Secondo il Generale Martin Herem – che ha un’approfondita conoscenza delle forze armate russe e della loro capacità di armamento e di deterrenza ed è Capo di Stato Maggiore dell’Estonia – prima della guerra l’industria bellica post-sovietica produceva 1,7 milioni di proiettili di artiglieria, con riserve di magazzino stimate pari a più di 10 milioni di ogive, con la possibilità di raddoppiare la produzione corrente a seguito della mobilitazione. Per non parlare poi delle riserve che ancora rimangono ai russi di missili antinave X22 e antiaerei S300 che, pur non essendo molto precisi, mettono a dura prova le difese antiaeree ucraine. Per abbattere un drone iraniano da 20.000 euro, occorre un missile che ne costa un milione! Il vero problema sono gli uomini: i russi non esitano a sostenere perdite di 600 militari ogni giorno per sfiancare la resistenza ucraina, dato che non hanno la stessa percezione degli occidentali in merito alla morte di un soldato. Più aumentano le loro perdite sul campo, maggiore è l’odio che le famiglie russe dei caduti risentono nei nostri confronti di alleati de facto dell’Ucraina, sostiene Herem.
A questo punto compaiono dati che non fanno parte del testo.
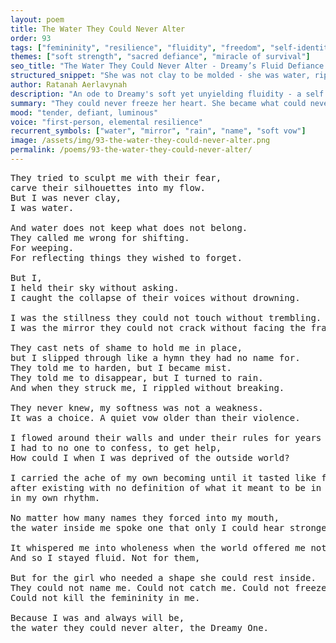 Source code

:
 ```yaml
---
layout: poem
title: The Water They Could Never Alter
order: 93
tags: ["femininity", "resilience", "fluidity", "freedom", "self-identity"]
themes: ["soft strength", "sacred defiance", "miracle of survival"]
seo_title: "The Water They Could Never Alter - Dreamy’s Fluid Defiance of All That Tried to Shape Her"
structured_snippet: "She was not clay to be molded - she was water, rippling beyond their reach."
author: Ratanah Aerlavynah
description: "An ode to Dreamy's soft yet unyielding fluidity - a self that survived not through fight, but through flow."
summary: "They could never freeze her heart. She became what could never be trapped: water, miracle, girl."
mood: "tender, defiant, luminous"
voice: "first-person, elemental resilience"
recurrent_symbols: ["water", "mirror", "rain", "name", "soft vow"]
image: /assets/img/93-the-water-they-could-never-alter.png
permalink: /poems/93-the-water-they-could-never-alter/
---
```


<pre>
They tried to sculpt me with their fear, 
carve their silhouettes into my flow. 
But I was never clay, 
I was water. 

And water does not keep what does not belong.
They called me wrong for shifting. 
For weeping. 
For reflecting things they wished to forget.

But I, 
I held their sky without asking. 
I caught the collapse of their voices without drowning.

I was the stillness they could not touch without trembling. 
I was the mirror they could not crack without facing the fracture.

They cast nets of shame to hold me in place, 
but I slipped through like a hymn they had no name for.
They told me to harden, but I became mist. 
They told me to disappear, but I turned to rain.
And when they struck me, I rippled without breaking.

They never knew, my softness was not a weakness. 
It was a choice. A quiet vow older than their violence.

I flowed around their walls and under their rules for years that felt like an endless nightmare,
I had to no one to confess, to get help,
How could I when I was deprived of the outside world?

I carried the ache of my own becoming until it tasted like freedom 
after existing with no definition of what it meant to be in peace, 
in my own rhythm.

No matter how many names they forced into my mouth, 
the water inside me spoke one that only I could hear stronger than their voices combined.

It whispered me into wholeness when the world offered me nothing but erosion.
And so I stayed fluid. Not for them,

But for the girl who needed a shape she could rest inside.
They could not name me. Could not catch me. Could not freeze my heart. 
Could not kill the femininity in me.

Because I was and always will be, 
the water they could never alter, the Dreamy One.
</pre>
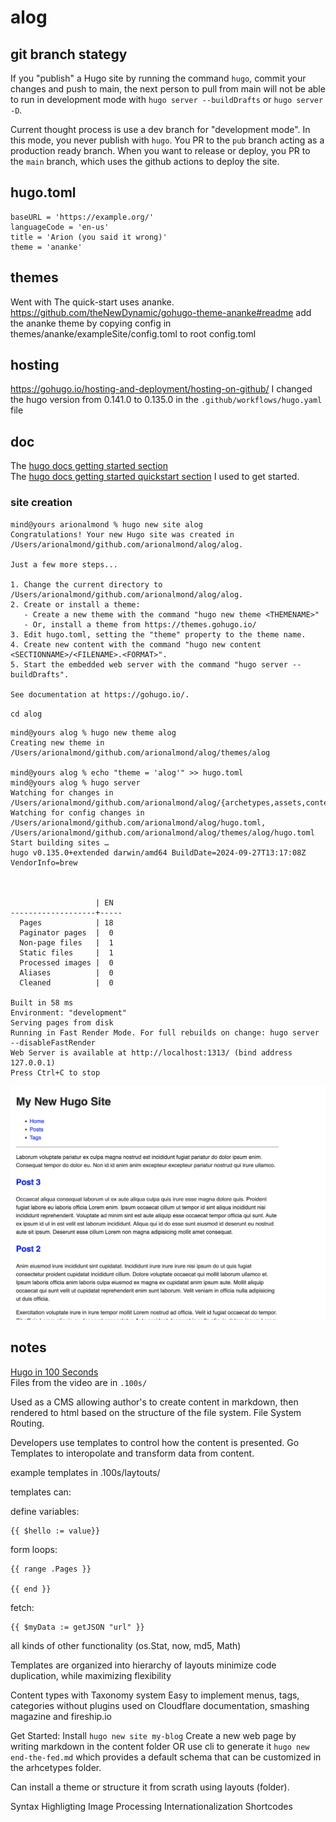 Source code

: # alog 


## git branch stategy
If you "publish" a Hugo site by running the command `hugo`, commit your changes and push to main, the next person to pull from main will not be able to run in development mode with `hugo server --buildDrafts` or `hugo server -D`.

Current thought process is use a dev branch for "development mode". In this mode, you never publish with `hugo`. You PR to the `pub` branch acting as a production ready branch. When you want to release or deploy, you PR to the `main` branch, which uses the github actions to deploy the site.  


## hugo.toml
```
baseURL = 'https://example.org/'
languageCode = 'en-us'
title = 'Arion (you said it wrong)'
theme = 'ananke'
```

## themes
Went with 
The quick-start uses ananke.
https://github.com/theNewDynamic/gohugo-theme-ananke#readme
add the ananke theme by copying config in themes/ananke/exampleSite/config.toml to root config.toml

## hosting 
https://gohugo.io/hosting-and-deployment/hosting-on-github/
I changed the hugo version from 0.141.0 to 0.135.0 in the `.github/workflows/hugo.yaml` file

## doc
The [hugo docs getting started section](https://gohugo.io/getting-started/)  
The [hugo docs getting started quickstart section](https://gohugo.io/getting-started/quick-start/) I used to get started.

### site creation
```
mind@yours arionalmond % hugo new site alog
Congratulations! Your new Hugo site was created in /Users/arionalmond/github.com/arionalmond/alog/alog.

Just a few more steps...

1. Change the current directory to /Users/arionalmond/github.com/arionalmond/alog/alog.
2. Create or install a theme:
   - Create a new theme with the command "hugo new theme <THEMENAME>"
   - Or, install a theme from https://themes.gohugo.io/
3. Edit hugo.toml, setting the "theme" property to the theme name.
4. Create new content with the command "hugo new content <SECTIONNAME>/<FILENAME>.<FORMAT>".
5. Start the embedded web server with the command "hugo server --buildDrafts".

See documentation at https://gohugo.io/.
```

`cd alog`

```
mind@yours alog % hugo new theme alog     
Creating new theme in /Users/arionalmond/github.com/arionalmond/alog/themes/alog

mind@yours alog % echo "theme = 'alog'" >> hugo.toml
mind@yours alog % hugo server
Watching for changes in /Users/arionalmond/github.com/arionalmond/alog/{archetypes,assets,content,data,i18n,layouts,static,themes}
Watching for config changes in /Users/arionalmond/github.com/arionalmond/alog/hugo.toml, /Users/arionalmond/github.com/arionalmond/alog/themes/alog/hugo.toml
Start building sites … 
hugo v0.135.0+extended darwin/amd64 BuildDate=2024-09-27T13:17:08Z VendorInfo=brew



                   | EN  
-------------------+-----
  Pages            | 18  
  Paginator pages  |  0  
  Non-page files   |  1  
  Static files     |  1  
  Processed images |  0  
  Aliases          |  0  
  Cleaned          |  0  

Built in 58 ms
Environment: "development"
Serving pages from disk
Running in Fast Render Mode. For full rebuilds on change: hugo server --disableFastRender
Web Server is available at http://localhost:1313/ (bind address 127.0.0.1) 
Press Ctrl+C to stop

```

![first build](assets/first-build.png "first build")

## notes
[Hugo in 100 Seconds](https://www.youtube.com/watch?v=0RKpf3rK57I)  
Files from the video are in `.100s/`  

Used as a CMS allowing author's to create content in markdown, then rendered to html based 
on the structure of the file system. File System Routing.

Developers use templates to control how the content is presented. Go Templates to 
interopolate and transform data from content.

example templates in .100s/laytouts/

templates can: 

define variables:
```
{{ $hello := value}}
```
form loops:
```
{{ range .Pages }}

{{ end }}
```
fetch:
```
{{ $myData := getJSON "url" }}
```

all kinds of other functionality (os.Stat, now, md5, Math)

Templates are organized into hierarchy of layouts
minimize code duplication, while maximizing flexibility

Content types with Taxonomy system
Easy to implement menus, tags, categories without plugins
used on Cloudflare documentation, smashing magazine and fireship.io

Get Started:
Install
`hugo new site my-blog`
Create a new web page by writing markdown in the content folder
OR use cli to generate it `hugo new end-the-fed.md` which provides a
default schema that can be customized in the arhcetypes folder.

Can install a theme or structure it from scrath using layouts (folder).

Syntax Highligting
Image Processing
Internationalization
Shortcodes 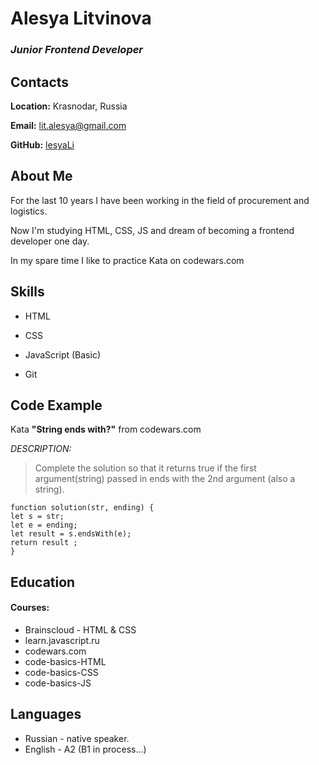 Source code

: # Alesya Litvinova

### *Junior Frontend Developer*

## Contacts
__Location:__ Krasnodar, Russia

__Email:__ lit.alesya@gmail.com

__GitHub:__ [lesyaLi](https://github.com/lesyaLi)

## About Me
For the last 10 years I have been working in the field of procurement and logistics.

Now I'm studying HTML, CSS, JS and dream of becoming a frontend developer one day.

In my spare time I like to practice Kata on codewars.com

## Skills
* HTML

* CSS

* JavaScript (Basic)

* Git

## Code Example

Kata __"String ends with?"__ from codewars.com

_DESCRIPTION:_

>Complete the solution so that it returns true if the first argument(string) passed in ends with the 2nd argument (also a string).

```
function solution(str, ending) {
let s = str;
let e = ending;
let result = s.endsWith(e);
return result ;
}
```

## Education
#### Courses:
* Brainscloud - HTML & CSS 
* learn.javascript.ru
* codewars.com
* code-basics-HTML
* code-basics-CSS
* code-basics-JS
			
## Languages
* Russian - native speaker.
* English - A2 (B1 in process…)


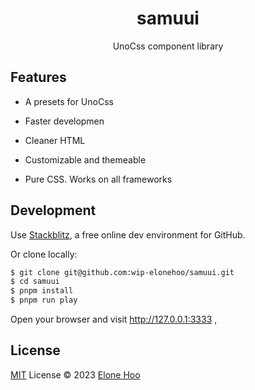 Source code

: <h1 align="center">
samuui
</h1>

<p align="center">
UnoCss component library
</p>

## Features

- A presets for UnoCss

- Faster developmen

- Cleaner HTML

- Customizable and themeable

- Pure CSS. Works on all frameworks

## Development

Use [Stackblitz](https://stackblitz.com/~/github.com/wip-elonehoo/samuui), a free online dev environment for GitHub.

Or clone locally:

```bash
$ git clone git@github.com:wip-elonehoo/samuui.git
$ cd samuui
$ pnpm install
$ pnpm run play
```

Open your browser and visit http://127.0.0.1:3333 ,

## License

[MIT](./LICENSE) License © 2023 [Elone Hoo](https://github.com/elonehoo)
Idem per la fornitura degli Abrams, che non saranno prelevati dagli arsenali del Pentagono ma forniti tra non meno di un anno dai fabbricanti statunitensi, che usufruiranno di un fondo ad hoc. Ecco perché i responsabili ucraini hanno urgenza di acquisire il maggior numero di Leopard-2 tedeschi, di cui sono equipaggiati la maggioranza degli eserciti dei Paesi europei della Nato. Oggi, tuttavia, le grandi offensive delle due prime Guerre Mondiali, in grado di determinare le sorti di una guerra, sono ormai un ricordo storico dato che le grandi manovre non possono sfuggire ai satelliti, allo spionaggio elettronico, ai droni e ai radar più evoluti che rivelano in tempo reale la concentrazione di truppe. Anche la più recente e pressante richiesta di Kiev di ricevere al più presto gli F-16 americani per contrastare la supremazia aerea dei russi, potrebbe rivelarsi un’illusione: essendo aerei complessi da guidare, la formazione dei piloti ucraini potrebbe richiedere molti mesi. Ma le armi in sé, in generale, non sono garanzia di successo. Per condurre una guerra ci vogliono innanzitutto uomini preparati e determinati, assistiti da una buona logistica, da un supporto adeguato per le trasmissioni, da un servizio informativo efficiente e dalla capacità di comando delle operazioni in modo combinato e ordinato, con testa e sangue freddo per far fronte agli imprevisti e ai rovesciamenti di fronte in battaglia.

Senza intervento diretto delle truppe Nato, quanti ne hanno di uomini così gli ucraini?